[DATA RECORDS]

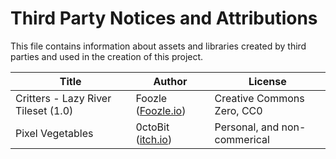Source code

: # Third Party Notices and Attributions

This file contains information about assets and libraries created by third parties and used in the creation of this project.

| Title | Author | License |
| ----- | ------ | ------- |
| Critters - Lazy River Tileset (1.0) | Foozle ([Foozle.io](http://www.foozle.io))  | Creative Commons Zero, CC0 |
| Pixel Vegetables | 0ctoBit ([itch.io](https://octo-bit.itch.io/)) | Personal, and non-commerical |
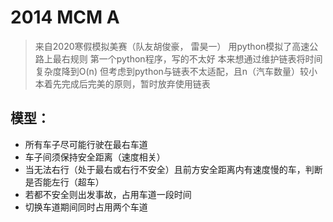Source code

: # 2014 MCM A

> 来自2020寒假模拟美赛（队友胡俊豪， 雷昊一）
> 用python模拟了高速公路上最右规则
> 第一个python程序，写的不太好
> 本来想通过维护链表将时间复杂度降到O(n)
> 但考虑到python与链表不太适配，且n（汽车数量）较小
> 本着先完成后完美的原则，暂时放弃使用链表

## 模型：
- 所有车子尽可能行驶在最右车道
- 车子间须保持安全距离（速度相关）
- 当无法右行（处于最右或右行不安全）且前方安全距离内有速度慢的车，判断是否能左行（超车）
- 若都不安全则出发事故，占用车道一段时间
- 切换车道期间同时占用两个车道
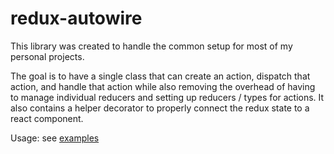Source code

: # redux-autowire

This library was created to handle the common setup for most of my personal projects.

The goal is to have a single class that can create an action, dispatch that action, and handle that action while also removing the overhead of having to manage individual reducers and setting up reducers / types for actions. It also contains a helper decorator to properly connect the redux state to a react component.

Usage: see [examples](./example/)
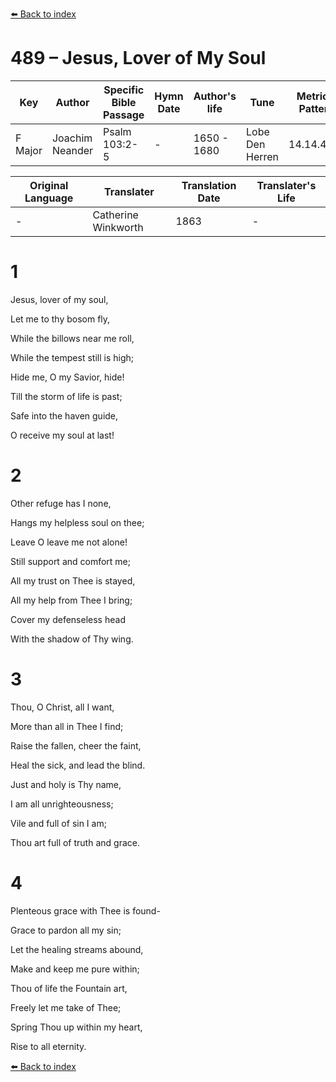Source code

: [⬅️ Back to index](../README.md)

# 489 – Jesus, Lover of My Soul

Key | Author   | Specific Bible Passage     |Hymn Date |Author's life |Tune |Metrical Pattern   |Composer/Source                                                                                        
-- | --------- | ---------------------------|----------|--------------|-----|-------------------|-------------   
F Major  | Joachim Neander      | Psalm 103:2-5 | -  | 1650 - 1680 | Lobe Den Herren | 14.14.4.7.8 | Chorale Book for England, 1863 

Original Language | Translater | Translation Date   | Translater's Life     
----------------- | --------- | --------------------|-------------   
\-  | Catherine Winkworth      | 1863 | -  | 1827 - 1878 



# 1

Jesus, lover of my soul,

Let me to thy bosom fly,

While the billows near me roll,

While the tempest still is high;

Hide me, O my Savior, hide!

Till the storm of life is past;

Safe into the haven guide,

O receive my soul at last!



# 2

Other refuge has I none,

Hangs my helpless soul on thee;

Leave O leave me not alone!

Still support and comfort me;

All my trust on Thee is stayed,

All my help from Thee I bring;

Cover my defenseless head

With the shadow of Thy wing.



# 3

Thou, O Christ, all I want,

More than all in Thee I find;

Raise the fallen, cheer the faint,

Heal the sick, and lead the blind.

Just and holy is Thy name,

I am all unrighteousness;

Vile and full of sin I am;

Thou art full of truth and grace.



# 4

Plenteous grace with Thee is found-

Grace to pardon all my sin;

Let the healing streams abound,

Make and keep me pure within;

Thou of life the Fountain art,

Freely let me take of Thee;

Spring Thou up within my heart,

Rise to all eternity.

[⬅️ Back to index](../README.md)
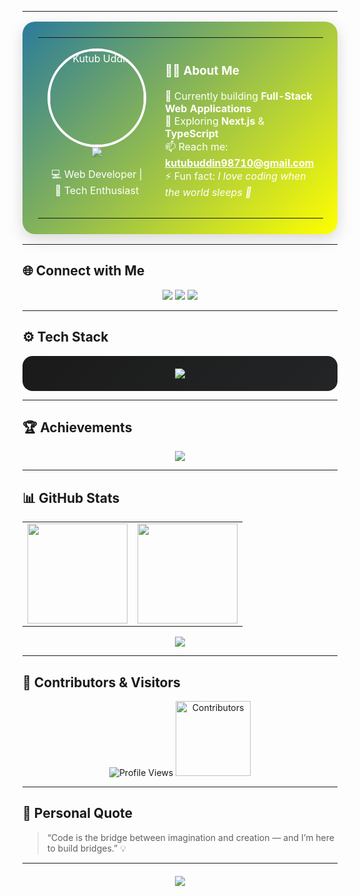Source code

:<!--
🌈 Modern, Responsive & Professional GitHub Profile README
Author: Kutub Uddin
-->

---

<!-- Profile Section -->
<table align="center" width="100%" style="max-width: 950px; background: linear-gradient(135deg, #2A7B9B, yellow); border-radius: 20px; color: white; padding: 25px; box-shadow: 0 8px 24px rgba(0,0,0,0.15);">
  <tr>
    <td align="center" width="35%" style="padding: 15px;">
      <img src="https://avatars.githubusercontent.com/u/108364104?v=4" width="150" style="border-radius: 50%; border: 4px solid #fff;" alt="Kutub Uddin"/><br>
      <img src="https://readme-typing-svg.herokuapp.com?font=Poppins&size=28&duration=3000&color=00C6FF&center=true&vCenter=true&width=600&lines=Hi+there!+I'm+Kutub+Uddin+👋;Full+Stack+Web+Developer+💻;Open+Source+Contributor+🚀;Tech+Enthusiast+🌐" />
      <p>💻 Web Developer | 🚀 Tech Enthusiast</p>
    </td>
    <td width="65%" style="padding: 15px;">
      <h3>👨‍💻 About Me</h3>
      <p>
        🔭 Currently building <b>Full-Stack Web Applications</b><br/>
        🌱 Exploring <b>Next.js</b> & <b>TypeScript</b><br/>
        📫 Reach me: <a href="mailto:kutubuddin98710@gmail.com" style="color: #fff; font-weight: bold;">kutubuddin98710@gmail.com</a><br/>
        ⚡ Fun fact: <i>I love coding when the world sleeps 🌙</i>
      </p>
    </td>
  </tr>
</table>

---

## 🌐 Connect with Me
<p align="center">
  <a href="https://github.com/kutub98" target="_blank"><img src="https://img.shields.io/badge/GitHub-181717?style=for-the-badge&logo=github&logoColor=white"/></a>
  <a href="https://www.linkedin.com/in/kutubu/" target="_blank"><img src="https://img.shields.io/badge/LinkedIn-0A66C2?style=for-the-badge&logo=linkedin&logoColor=white"/></a>
  <a href="mailto:kutubuddin98710@gmail.com" target="_blank"><img src="https://img.shields.io/badge/Gmail-D14836?style=for-the-badge&logo=gmail&logoColor=white"/></a>
</p>

---

## ⚙️ Tech Stack
<div align="center" style="background: linear-gradient(135deg,#1a1a1a,#232526); border-radius: 16px; padding: 20px;">
  <img src="https://skillicons.dev/icons?i=html,css,js,react,nextjs,nodejs,express,mongodb,mysql,tailwind,git,github,vscode" />
</div>

---

## 🏆 Achievements
<p align="center">
  <img src="https://github-profile-trophy.vercel.app/?username=kutub98&theme=radical&margin-w=10&no-frame=true&row=1&column=6"/>
</p>

---

## 📊 GitHub Stats
<table align="center">
  <tr>
    <td align="center">
      <img src="https://github-readme-stats.vercel.app/api?username=kutub98&show_icons=true&theme=tokyonight&count_private=true" height="160"/>
    </td>
    <td align="center">
      <img src="https://github-readme-streak-stats.herokuapp.com/?user=kutub98&theme=tokyonight" height="160"/>
    </td>
  </tr>
</table>

<p align="center">
  <img src="https://github-readme-activity-graph.vercel.app/graph?username=kutub98&theme=react-dark&area=true&hide_border=true"/>
</p>

---

## 👥 Contributors & Visitors
<p align="center">
  <img src="https://komarev.com/ghpvc/?username=kutub98&style=for-the-badge&color=00C6FF" alt="Profile Views"/>
  <img src="https://contrib.rocks/image?repo=kutub98/kutub98" alt="Contributors" width="120"/>
</p>

---

## 🎯 Personal Quote
> “Code is the bridge between imagination and creation — and I’m here to build bridges.” 💡

---

<div align="center" style="margin-top: 20px;">
  <img src="https://readme-typing-svg.herokuapp.com?font=Poppins&color=00C6FF&center=true&vCenter=true&width=500&lines=Let's+Build+Something+Amazing+Together!+💙" />
</div>
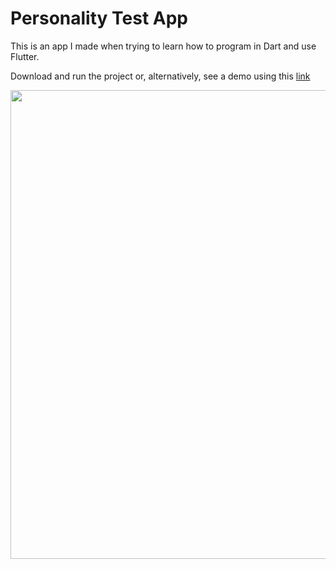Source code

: # Personality Test App

This is an app I made when trying to learn how to program in Dart and use Flutter. 

Download and run the project or, alternatively, see a demo using this [link](https://drive.google.com/file/d/1oA2hKEMeoPsVXLLSxSiB61K3t7Rc9ah7/view?usp=sharing)

<p align="center"><img src="https://drive.google.com/file/d/1Bd852NuaZSkZiMH_dNM5tdcXm0I7md_1/view?usp=sharing" width="750" style="text-align: center"></p>
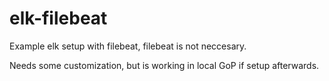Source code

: # elk-filebeat

Example elk setup with filebeat, filebeat is not neccesary.

Needs some customization, but is working in local GoP if setup afterwards.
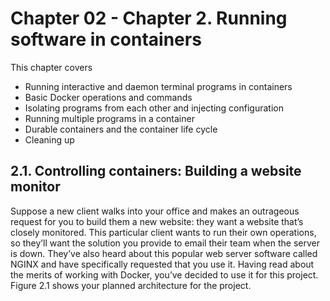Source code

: # Chapter 02 - Chapter 2. Running software in containers

This chapter covers

- Running interactive and daemon terminal programs in containers
- Basic Docker operations and commands
- Isolating programs from each other and injecting configuration
- Running multiple programs in a container
- Durable containers and the container life cycle
- Cleaning up

## 2.1. Controlling containers: Building a website monitor 

Suppose a new client walks into your office and makes an outrageous request for you to build them a new website: they want a website that’s closely monitored. This particular client wants to run their own operations, so they’ll want the solution you provide to email their team when the server is down. They’ve also heard about this popular web server software called NGINX and have specifically requested that you use it. Having read about the merits of working with Docker, you’ve decided to use it for this project. Figure 2.1 shows your planned architecture for the project.

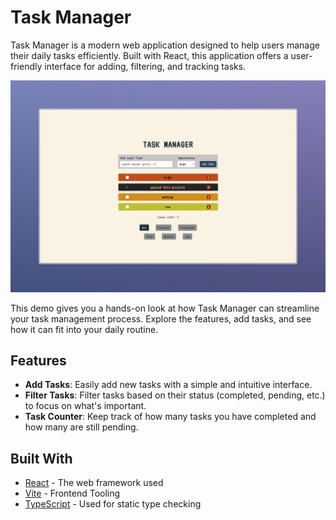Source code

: # Task Manager

Task Manager is a modern web application designed to help users manage their daily tasks efficiently. Built with React, this application offers a user-friendly interface for adding, filtering, and tracking tasks.

![Task Manager Preview](public/task-manager.jpeg)

<!-- ## Live Demo

Experience Task Manager in action. Check out the live demo [here](https://your-live-demo-link.com). -->

This demo gives you a hands-on look at how Task Manager can streamline your task management process. Explore the features, add tasks, and see how it can fit into your daily routine.

## Features

- **Add Tasks**: Easily add new tasks with a simple and intuitive interface.
- **Filter Tasks**: Filter tasks based on their status (completed, pending, etc.) to focus on what's important.
- **Task Counter**: Keep track of how many tasks you have completed and how many are still pending.

## Built With

- [React](https://reactjs.org/) - The web framework used
- [Vite](https://vitejs.dev/) - Frontend Tooling
- [TypeScript](https://www.typescriptlang.org/) - Used for static type checking
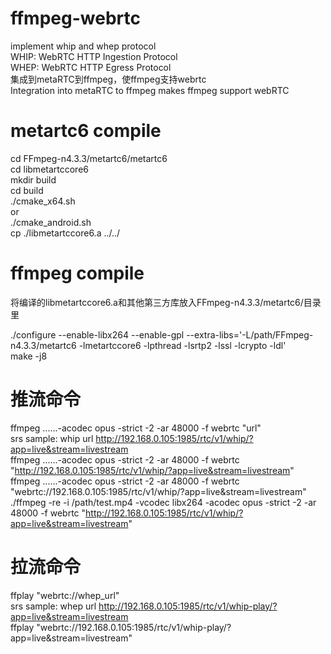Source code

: # ffmpeg-webrtc
implement whip and whep protocol  
WHIP: WebRTC HTTP Ingestion Protocol  
WHEP: WebRTC HTTP Egress Protocol  
集成到metaRTC到ffmpeg，使ffmpeg支持webrtc  
Integration into metaRTC to ffmpeg makes ffmpeg support webRTC  

# metartc6 compile
cd FFmpeg-n4.3.3/metartc6/metartc6  
cd libmetartccore6  
mkdir build  
cd build  
./cmake_x64.sh  
or  
./cmake_android.sh  
cp ./libmetartccore6.a ../../  

# ffmpeg compile
将编译的libmetartccore6.a和其他第三方库放入FFmpeg-n4.3.3/metartc6/目录里  

./configure --enable-libx264 --enable-gpl --extra-libs='-L/path/FFmpeg-n4.3.3/metartc6 -lmetartccore6 -lpthread -lsrtp2 -lssl -lcrypto -ldl'  
make -j8  



# 推流命令
ffmpeg ......-acodec opus -strict -2 -ar 48000 -f webrtc "url"  
srs sample: whip url http://192.168.0.105:1985/rtc/v1/whip/?app=live&stream=livestream  
ffmpeg ......-acodec opus -strict -2 -ar 48000 -f webrtc "http://192.168.0.105:1985/rtc/v1/whip/?app=live&stream=livestream"  
ffmpeg ......-acodec opus -strict -2 -ar 48000 -f webrtc "webrtc://192.168.0.105:1985/rtc/v1/whip/?app=live&stream=livestream"  
./ffmpeg -re -i /path/test.mp4 -vcodec libx264 -acodec opus -strict -2 -ar 48000 -f webrtc "http://192.168.0.105:1985/rtc/v1/whip/?app=live&stream=livestream"


# 拉流命令
ffplay "webrtc://whep_url"  
srs sample: whep url http://192.168.0.105:1985/rtc/v1/whip-play/?app=live&stream=livestream  
ffplay "webrtc://192.168.0.105:1985/rtc/v1/whip-play/?app=live&stream=livestream"  




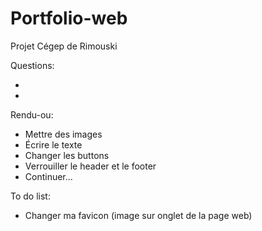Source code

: # Portfolio-web

Projet Cégep de Rimouski

Questions:

-
-

Rendu-ou:

- Mettre des images
- Écrire le texte
- Changer les buttons
- Verrouiller le header et le footer
- Continuer...

To do list:

- Changer ma favicon (image sur onglet de la page web)
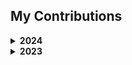 ## My Contributions

<details>
<summary><strong>2024</strong></summary>

- **[FunalabJudge](https://github.com/funalab/FunalabJudge)**: 研究室の新入生教育で使用する、C言語の自動採点&課題管理ツールを開発
- **[WeirdImageGuesser](https://github.com/MIAopenroad/WeirdImageGuesser)**: [技育CAMP ハッカソン](https://talent.supporterz.jp/events/36ac135b-7f4d-413c-8875-115760dccef7/)にて、OpenAIのAPIを使ったゲームを開発
- **[ScalarDBAssignment](https://github.com/MIAopenroad/ScalarDBAssignment)**: 大学院の授業課題として、[ScalarDB](https://www.scalar-labs.com/scalardb)を用いたE-コマースサイトのデモを開発

</details>

<details>
<summary><strong>2023</strong></summary>

- **[マーケティング支援サービス](https://prtimes.jp/main/html/rd/p/000000133.000009799.html)**: [かっこ株式会社](https://cacco.co.jp/)での長期インターンにて、マーケティング支援を目的としたWebアプリケーションを開発

</details>

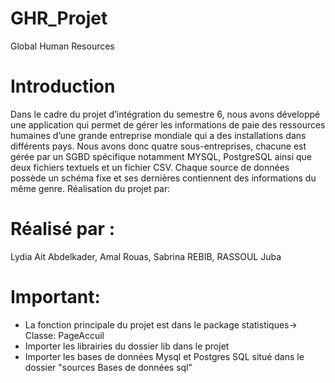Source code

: # GHR_Projet
Global Human Resources

# Introduction
Dans le cadre du projet d’intégration du semestre 6, nous avons développé une application qui permet de gérer les informations de paie des ressources humaines d’une grande entreprise mondiale qui a des installations dans différents pays. Nous avons donc quatre sous-entreprises, chacune est gérée par un SGBD spécifique notamment MYSQL, PostgreSQL ainsi que deux fichiers textuels et un fichier CSV. Chaque source de données possède un schéma fixe et ses dernières contiennent des informations du même genre.
Réalisation du projet par: 

# Réalisé par : 
Lydia Ait Abdelkader,
Amal Rouas,
Sabrina REBIB,
RASSOUL Juba

# Important: 

- La fonction principale du projet est dans le package statistiques-> Classe: PageAccuil
- Importer les librairies du dossier lib dans le projet  
- Importer les bases de données Mysql et Postgres SQL situé dans le dossier "sources Bases de données sql"



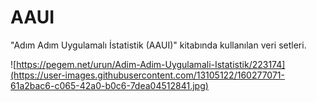 # AAUI
"Adım Adım Uygulamalı İstatistik (AAUI)" kitabında kullanılan veri setleri. 

![https://pegem.net/urun/Adim-Adim-Uygulamali-Istatistik/223174](https://user-images.githubusercontent.com/13105122/160277071-61a2bac6-c065-42a0-b0c6-7dea04512841.jpg)

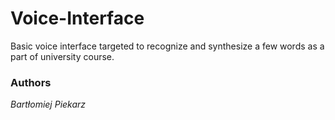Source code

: # Voice-Interface
Basic voice interface targeted to recognize and synthesize a few words as a part of university course.

### Authors
_Bartłomiej Piekarz_
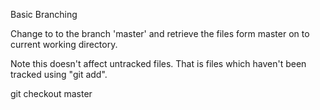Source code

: Basic Branching

Change to to the branch 'master' and retrieve the files form master on to current working directory.

Note this doesn't affect untracked files. That is files which haven't been tracked using "git add".



git checkout master 
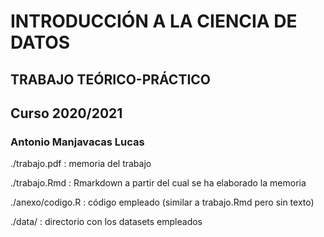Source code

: 
# INTRODUCCIÓN A LA CIENCIA DE DATOS

## TRABAJO TEÓRICO-PRÁCTICO
## Curso 2020/2021

### Antonio Manjavacas Lucas

./trabajo.pdf 		: memoria del trabajo

./trabajo.Rmd 		: Rmarkdown a partir del cual se ha elaborado la memoria

./anexo/codigo.R 	: código empleado (similar a trabajo.Rmd pero sin texto)

./data/			: directorio con los datasets empleados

[/DATA RECORDS]

TASK INSTRUCTIONS :: Output, exactly and only, the lines beginning with the one that contains "# Réalisé par" and ending at the last line of the records above. Drop the pictures.

SOLUTION ::
# Réalisé par : 
Lydia Ait Abdelkader,
Amal Rouas,
Sabrina REBIB,
RASSOUL Juba

# Important: 

- La fonction principale du projet est dans le package statistiques-> Classe: PageAccuil
- Importer les librairies du dossier lib dans le projet  
- Importer les bases de données Mysql et Postgres SQL situé dans le dossier "sources Bases de données sql"



 # AAUI
"Adım Adım Uygulamalı İstatistik (AAUI)" kitabında kullanılan veri setleri. 

![https://pegem.net/urun/Adim-Adim-Uygulamali-Istatistik/223174](https://user-images.githubusercontent.com/13105122/160277071-61a2bac6-c065-42a0-b0c6-7dea04512841.jpg)

Source code

: # Voice-Interface
Basic voice interface targeted to recognize and synthesize a few words as a part of university course.

### Authors
_Bartłomiej Piekarz_
Source code

: Basic Branching

Change to to the branch 'master' and retrieve the files form master on to current working directory.

Note this doesn't affect untracked files. That is files which haven't been tracked using "git add".



git checkout master 
Source code

: 
# INTRODUCCIÓN A LA CIENCIA DE DATOS

## TRABAJO TEÓRICO-PRÁCTICO
## Curso 2020/2021

### Antonio Manjavacas Lucas

./trabajo.pdf 		: memoria del trabajo

./trabajo.Rmd 		: Rmarkdown a partir del cual se ha elaborado la memoria

./anexo/codigo.R 	: código empleado (similar a trabajo.Rmd pero sin texto)

./data/			: directorio con los datasets empleados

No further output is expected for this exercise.